If somebody would be so kind as to explain this to me like I’m a child. I dislike this topic and will forever more. The topic is commodity investing.
Would it be fair to say (and hopefully the extent of what we need to know for exam purposes):
Convenience yield and inventory levels are inversely correlated.
Convenience yield and forward prices are inversely correlated. If so, why is this the case? My feeble mind is thinking that a decrease in inventories (point 1) would lead to an increase in price.
In backwardation there is positive roll yield. Vice versa for contango.
It seems in commodity investing down is up and up is down.
2.) Yes. F ~ S0(1+R) + Storage - Conv. … So F is directly related to R and Storage, and inversely related to Conv. (Note the formula I wrote is an approximate and the real one is i think F = S0e(r+s-c)t ) . I usually figure these things out by looking at the formula. But basically the convince premium (benefit for holding the commodity) s higher then the cost to store, then the forward price will have to drop because its better to hold onto it then to buy the forward (which has no holding benefit)
3.) Depends if you are long or short. If you are long on a backwardation, you are buying the lower forward and selling the more expensive spot, so that would be positive roll yield.

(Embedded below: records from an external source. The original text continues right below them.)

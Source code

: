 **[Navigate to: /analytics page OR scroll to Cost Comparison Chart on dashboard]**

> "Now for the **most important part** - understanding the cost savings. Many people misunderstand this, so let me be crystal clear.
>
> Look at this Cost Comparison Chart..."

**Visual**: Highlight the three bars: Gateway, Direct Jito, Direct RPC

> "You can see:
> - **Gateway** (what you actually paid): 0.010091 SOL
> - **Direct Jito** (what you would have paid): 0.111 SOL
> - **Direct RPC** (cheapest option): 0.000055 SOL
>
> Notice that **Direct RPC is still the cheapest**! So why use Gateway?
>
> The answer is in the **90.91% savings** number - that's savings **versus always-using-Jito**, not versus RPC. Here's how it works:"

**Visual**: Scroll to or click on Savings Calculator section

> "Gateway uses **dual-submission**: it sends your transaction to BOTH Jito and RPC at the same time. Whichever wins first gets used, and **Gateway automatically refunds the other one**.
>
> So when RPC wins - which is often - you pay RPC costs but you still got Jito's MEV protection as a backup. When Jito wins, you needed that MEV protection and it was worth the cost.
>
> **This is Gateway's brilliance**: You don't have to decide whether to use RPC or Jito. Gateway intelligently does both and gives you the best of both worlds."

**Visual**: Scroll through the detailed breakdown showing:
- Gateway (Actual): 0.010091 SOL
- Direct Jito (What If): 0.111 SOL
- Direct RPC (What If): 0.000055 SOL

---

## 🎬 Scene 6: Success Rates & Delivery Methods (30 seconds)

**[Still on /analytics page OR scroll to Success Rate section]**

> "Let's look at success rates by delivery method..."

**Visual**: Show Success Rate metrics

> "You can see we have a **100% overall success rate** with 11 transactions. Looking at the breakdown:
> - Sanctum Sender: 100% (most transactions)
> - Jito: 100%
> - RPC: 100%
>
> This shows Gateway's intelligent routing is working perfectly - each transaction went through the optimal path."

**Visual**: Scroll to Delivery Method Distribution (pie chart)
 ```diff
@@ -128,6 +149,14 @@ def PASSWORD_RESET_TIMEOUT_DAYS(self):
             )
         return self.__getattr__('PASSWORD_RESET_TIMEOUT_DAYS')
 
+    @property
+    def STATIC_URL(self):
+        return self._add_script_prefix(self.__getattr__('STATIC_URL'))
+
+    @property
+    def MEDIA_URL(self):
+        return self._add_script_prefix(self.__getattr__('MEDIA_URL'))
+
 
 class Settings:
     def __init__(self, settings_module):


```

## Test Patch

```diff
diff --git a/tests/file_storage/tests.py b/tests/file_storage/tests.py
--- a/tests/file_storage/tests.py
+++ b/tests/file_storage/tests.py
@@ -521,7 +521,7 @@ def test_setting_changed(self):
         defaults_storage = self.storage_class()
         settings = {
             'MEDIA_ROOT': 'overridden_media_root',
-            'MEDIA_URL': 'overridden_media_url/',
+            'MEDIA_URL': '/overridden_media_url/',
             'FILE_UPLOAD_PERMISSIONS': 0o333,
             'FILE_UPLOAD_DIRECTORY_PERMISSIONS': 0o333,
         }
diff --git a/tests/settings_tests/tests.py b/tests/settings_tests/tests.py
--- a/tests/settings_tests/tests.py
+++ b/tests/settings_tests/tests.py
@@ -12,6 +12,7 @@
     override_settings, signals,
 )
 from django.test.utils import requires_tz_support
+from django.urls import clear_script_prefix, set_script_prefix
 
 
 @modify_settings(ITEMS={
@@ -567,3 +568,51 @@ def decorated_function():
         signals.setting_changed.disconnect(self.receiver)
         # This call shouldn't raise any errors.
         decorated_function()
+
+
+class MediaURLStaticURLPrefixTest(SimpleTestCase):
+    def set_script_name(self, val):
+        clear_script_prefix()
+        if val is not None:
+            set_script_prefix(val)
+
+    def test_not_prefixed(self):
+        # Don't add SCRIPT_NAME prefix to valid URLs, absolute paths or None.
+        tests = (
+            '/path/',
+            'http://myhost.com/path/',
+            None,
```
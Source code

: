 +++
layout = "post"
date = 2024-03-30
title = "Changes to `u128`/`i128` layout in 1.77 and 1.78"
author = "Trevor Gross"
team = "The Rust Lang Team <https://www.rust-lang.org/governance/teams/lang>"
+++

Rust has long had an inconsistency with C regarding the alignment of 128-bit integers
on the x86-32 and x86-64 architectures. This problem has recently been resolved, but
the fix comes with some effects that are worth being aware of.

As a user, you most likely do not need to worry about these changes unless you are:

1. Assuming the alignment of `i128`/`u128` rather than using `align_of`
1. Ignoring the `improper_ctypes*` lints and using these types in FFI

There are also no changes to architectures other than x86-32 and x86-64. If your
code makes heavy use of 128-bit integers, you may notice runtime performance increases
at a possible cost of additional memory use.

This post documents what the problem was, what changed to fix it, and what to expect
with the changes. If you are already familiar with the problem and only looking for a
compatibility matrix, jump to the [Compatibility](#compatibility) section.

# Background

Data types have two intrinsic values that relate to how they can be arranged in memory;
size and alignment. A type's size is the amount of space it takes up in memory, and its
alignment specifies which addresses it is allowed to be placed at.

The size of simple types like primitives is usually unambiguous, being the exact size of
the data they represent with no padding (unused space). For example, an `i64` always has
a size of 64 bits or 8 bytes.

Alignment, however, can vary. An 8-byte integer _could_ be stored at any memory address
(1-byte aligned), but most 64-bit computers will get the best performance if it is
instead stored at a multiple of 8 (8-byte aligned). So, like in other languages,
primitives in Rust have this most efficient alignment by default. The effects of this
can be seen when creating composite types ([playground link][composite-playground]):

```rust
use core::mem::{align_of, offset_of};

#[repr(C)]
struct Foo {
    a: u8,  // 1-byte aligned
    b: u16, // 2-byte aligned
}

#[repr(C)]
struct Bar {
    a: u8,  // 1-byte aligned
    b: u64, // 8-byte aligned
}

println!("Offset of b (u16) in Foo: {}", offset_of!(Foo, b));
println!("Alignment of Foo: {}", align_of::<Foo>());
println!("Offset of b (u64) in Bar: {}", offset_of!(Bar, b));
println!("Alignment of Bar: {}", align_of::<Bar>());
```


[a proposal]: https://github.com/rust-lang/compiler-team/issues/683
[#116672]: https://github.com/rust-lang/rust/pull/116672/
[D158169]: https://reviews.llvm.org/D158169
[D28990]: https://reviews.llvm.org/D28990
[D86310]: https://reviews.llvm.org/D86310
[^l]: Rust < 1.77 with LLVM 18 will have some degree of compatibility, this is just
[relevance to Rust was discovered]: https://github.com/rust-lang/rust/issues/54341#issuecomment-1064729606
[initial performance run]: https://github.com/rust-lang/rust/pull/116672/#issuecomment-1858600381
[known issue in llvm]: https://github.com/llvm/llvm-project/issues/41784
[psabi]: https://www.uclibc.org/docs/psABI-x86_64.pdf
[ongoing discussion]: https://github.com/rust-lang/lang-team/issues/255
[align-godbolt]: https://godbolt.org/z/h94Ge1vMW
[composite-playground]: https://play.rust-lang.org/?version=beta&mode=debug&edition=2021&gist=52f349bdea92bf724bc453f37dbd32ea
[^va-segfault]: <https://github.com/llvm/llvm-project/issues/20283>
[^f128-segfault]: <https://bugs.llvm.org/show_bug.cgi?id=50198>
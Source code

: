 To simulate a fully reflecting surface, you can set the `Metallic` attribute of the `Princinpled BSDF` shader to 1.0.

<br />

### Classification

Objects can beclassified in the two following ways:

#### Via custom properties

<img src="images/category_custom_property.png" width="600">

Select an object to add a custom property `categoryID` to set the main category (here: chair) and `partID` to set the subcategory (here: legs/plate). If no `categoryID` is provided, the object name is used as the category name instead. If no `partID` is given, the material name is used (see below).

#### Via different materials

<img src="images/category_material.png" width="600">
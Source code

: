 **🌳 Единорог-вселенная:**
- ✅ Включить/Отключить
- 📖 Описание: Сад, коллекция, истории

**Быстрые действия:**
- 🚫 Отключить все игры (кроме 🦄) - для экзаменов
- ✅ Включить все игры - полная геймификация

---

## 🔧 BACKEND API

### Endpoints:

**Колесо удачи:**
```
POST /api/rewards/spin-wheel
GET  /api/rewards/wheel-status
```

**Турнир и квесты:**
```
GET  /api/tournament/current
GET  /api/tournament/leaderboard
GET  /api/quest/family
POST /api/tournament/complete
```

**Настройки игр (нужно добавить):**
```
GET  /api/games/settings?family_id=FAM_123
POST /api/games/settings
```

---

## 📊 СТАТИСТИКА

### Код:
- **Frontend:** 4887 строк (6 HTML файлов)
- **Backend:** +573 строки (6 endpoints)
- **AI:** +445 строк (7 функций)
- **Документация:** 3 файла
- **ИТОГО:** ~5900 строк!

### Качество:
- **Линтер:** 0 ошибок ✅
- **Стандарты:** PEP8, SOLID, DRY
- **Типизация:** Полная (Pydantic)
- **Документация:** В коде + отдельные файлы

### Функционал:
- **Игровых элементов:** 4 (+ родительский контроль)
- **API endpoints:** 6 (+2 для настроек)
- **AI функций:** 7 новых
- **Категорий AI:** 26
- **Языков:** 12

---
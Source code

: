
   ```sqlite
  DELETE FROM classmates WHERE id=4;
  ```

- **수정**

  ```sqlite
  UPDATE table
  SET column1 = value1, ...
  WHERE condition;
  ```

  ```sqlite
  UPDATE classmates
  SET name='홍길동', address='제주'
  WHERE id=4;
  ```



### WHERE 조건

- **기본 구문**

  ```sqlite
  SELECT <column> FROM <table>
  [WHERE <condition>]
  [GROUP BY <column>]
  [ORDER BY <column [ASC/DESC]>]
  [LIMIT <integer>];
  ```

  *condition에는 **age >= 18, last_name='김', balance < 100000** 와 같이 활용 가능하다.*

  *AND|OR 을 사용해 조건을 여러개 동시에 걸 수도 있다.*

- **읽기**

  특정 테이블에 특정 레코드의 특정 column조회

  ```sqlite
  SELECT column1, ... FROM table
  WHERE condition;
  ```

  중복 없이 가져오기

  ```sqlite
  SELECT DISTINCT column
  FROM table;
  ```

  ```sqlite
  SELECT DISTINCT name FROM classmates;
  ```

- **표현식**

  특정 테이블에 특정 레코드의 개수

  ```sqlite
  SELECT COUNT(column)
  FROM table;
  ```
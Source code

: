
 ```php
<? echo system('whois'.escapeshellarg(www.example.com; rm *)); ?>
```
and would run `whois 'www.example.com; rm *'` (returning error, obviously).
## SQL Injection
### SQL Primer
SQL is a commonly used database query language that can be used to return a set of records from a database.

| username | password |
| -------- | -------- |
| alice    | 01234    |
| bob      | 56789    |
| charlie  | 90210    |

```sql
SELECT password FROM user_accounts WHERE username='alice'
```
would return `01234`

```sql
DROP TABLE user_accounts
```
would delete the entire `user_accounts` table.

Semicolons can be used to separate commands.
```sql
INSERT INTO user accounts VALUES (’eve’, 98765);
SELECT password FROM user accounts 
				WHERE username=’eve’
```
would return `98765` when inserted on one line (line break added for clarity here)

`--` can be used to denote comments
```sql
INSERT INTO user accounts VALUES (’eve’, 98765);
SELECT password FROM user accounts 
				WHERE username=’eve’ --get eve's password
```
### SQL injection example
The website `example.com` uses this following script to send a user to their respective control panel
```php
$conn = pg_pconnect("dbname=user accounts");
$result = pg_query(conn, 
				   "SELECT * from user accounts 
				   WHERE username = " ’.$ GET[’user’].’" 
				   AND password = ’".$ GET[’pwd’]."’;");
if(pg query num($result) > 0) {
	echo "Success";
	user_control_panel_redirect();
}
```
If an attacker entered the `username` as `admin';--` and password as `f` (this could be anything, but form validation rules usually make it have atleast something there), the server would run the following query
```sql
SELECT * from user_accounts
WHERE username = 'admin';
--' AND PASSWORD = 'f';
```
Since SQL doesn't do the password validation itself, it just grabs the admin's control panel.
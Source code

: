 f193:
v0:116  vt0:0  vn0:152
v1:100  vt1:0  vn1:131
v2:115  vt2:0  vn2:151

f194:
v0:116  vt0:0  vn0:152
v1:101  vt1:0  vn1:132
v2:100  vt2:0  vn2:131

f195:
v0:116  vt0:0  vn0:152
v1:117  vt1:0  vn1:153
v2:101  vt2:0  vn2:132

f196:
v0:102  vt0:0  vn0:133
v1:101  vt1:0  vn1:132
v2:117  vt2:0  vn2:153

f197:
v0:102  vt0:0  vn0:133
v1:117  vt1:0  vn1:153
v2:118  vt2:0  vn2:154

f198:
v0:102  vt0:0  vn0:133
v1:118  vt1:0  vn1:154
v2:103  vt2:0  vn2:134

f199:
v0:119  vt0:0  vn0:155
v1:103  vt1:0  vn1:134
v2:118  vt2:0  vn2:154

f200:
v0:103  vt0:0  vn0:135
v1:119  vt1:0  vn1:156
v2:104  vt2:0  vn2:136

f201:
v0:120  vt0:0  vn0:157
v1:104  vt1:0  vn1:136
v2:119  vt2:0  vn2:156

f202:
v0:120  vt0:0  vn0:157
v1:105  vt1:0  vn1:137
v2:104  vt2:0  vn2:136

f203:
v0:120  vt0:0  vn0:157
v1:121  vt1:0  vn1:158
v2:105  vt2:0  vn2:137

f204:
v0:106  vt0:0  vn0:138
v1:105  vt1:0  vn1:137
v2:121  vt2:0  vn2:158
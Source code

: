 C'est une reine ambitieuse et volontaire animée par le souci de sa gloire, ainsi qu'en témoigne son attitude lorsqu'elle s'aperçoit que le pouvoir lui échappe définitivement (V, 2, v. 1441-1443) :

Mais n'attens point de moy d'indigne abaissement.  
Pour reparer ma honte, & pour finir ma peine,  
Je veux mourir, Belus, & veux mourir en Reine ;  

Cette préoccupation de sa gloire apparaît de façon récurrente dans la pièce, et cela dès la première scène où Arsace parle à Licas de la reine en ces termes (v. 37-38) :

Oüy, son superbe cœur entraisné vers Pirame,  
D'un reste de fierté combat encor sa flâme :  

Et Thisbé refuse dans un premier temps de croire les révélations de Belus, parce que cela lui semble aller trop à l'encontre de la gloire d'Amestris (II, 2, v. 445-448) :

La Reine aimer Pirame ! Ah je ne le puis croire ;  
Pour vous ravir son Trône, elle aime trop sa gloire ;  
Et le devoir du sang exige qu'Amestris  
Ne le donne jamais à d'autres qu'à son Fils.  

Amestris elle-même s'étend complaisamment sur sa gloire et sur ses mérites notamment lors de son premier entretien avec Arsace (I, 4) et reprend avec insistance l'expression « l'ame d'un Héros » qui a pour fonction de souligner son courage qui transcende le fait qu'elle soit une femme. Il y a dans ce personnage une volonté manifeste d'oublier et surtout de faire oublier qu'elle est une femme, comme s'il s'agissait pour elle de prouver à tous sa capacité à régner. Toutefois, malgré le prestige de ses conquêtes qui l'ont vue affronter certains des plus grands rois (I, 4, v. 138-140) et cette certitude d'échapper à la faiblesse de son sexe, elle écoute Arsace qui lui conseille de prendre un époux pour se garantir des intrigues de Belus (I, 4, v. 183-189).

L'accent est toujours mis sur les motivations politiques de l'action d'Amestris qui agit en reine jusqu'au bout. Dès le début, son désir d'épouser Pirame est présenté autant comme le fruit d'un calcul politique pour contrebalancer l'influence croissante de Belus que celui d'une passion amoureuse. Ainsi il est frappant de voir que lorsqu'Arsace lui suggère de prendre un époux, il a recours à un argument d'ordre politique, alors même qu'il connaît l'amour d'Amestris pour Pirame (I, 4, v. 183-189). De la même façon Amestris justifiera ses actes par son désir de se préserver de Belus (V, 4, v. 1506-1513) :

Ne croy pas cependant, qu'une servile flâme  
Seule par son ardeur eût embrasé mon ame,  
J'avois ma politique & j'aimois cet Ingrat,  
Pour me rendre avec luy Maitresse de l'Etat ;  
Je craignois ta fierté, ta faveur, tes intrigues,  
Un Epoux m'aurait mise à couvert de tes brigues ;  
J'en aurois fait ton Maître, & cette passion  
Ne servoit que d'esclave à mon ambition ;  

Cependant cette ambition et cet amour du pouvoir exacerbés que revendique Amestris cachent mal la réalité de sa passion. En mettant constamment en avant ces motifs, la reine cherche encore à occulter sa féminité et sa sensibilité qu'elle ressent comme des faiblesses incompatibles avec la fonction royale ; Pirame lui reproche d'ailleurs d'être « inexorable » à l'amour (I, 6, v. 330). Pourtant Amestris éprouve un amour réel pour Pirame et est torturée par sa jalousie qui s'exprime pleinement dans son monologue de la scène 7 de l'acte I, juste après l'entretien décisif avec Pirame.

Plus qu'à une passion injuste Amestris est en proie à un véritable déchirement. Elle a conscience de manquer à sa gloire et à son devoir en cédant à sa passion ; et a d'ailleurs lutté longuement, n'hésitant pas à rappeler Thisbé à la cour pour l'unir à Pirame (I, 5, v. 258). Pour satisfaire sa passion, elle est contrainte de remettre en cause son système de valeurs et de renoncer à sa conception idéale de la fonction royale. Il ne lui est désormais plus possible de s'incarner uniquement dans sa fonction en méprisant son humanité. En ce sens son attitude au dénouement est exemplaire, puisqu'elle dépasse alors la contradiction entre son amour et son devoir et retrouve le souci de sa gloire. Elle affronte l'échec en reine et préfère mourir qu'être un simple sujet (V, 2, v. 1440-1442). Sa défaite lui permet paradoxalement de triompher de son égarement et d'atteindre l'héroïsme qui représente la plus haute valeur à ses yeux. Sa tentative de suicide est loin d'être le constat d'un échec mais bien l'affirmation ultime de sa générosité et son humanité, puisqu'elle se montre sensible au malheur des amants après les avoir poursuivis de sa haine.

Ok thanks - points 1 and 3 make sense and are reasonable. Still can’t wrap my head around 2 without thinking of that formula, which I will absolutely do if I ever see this devilish topic again.
Convenience yield seems like an arbitrary number in the first place. And if a rise in this yield relates to lower inventories then I naturally assume lower inventories = higher price. Basic supply/demand. Anyhow, I’ll forget my ill-founded logic and focus on deriving an answer from the formula.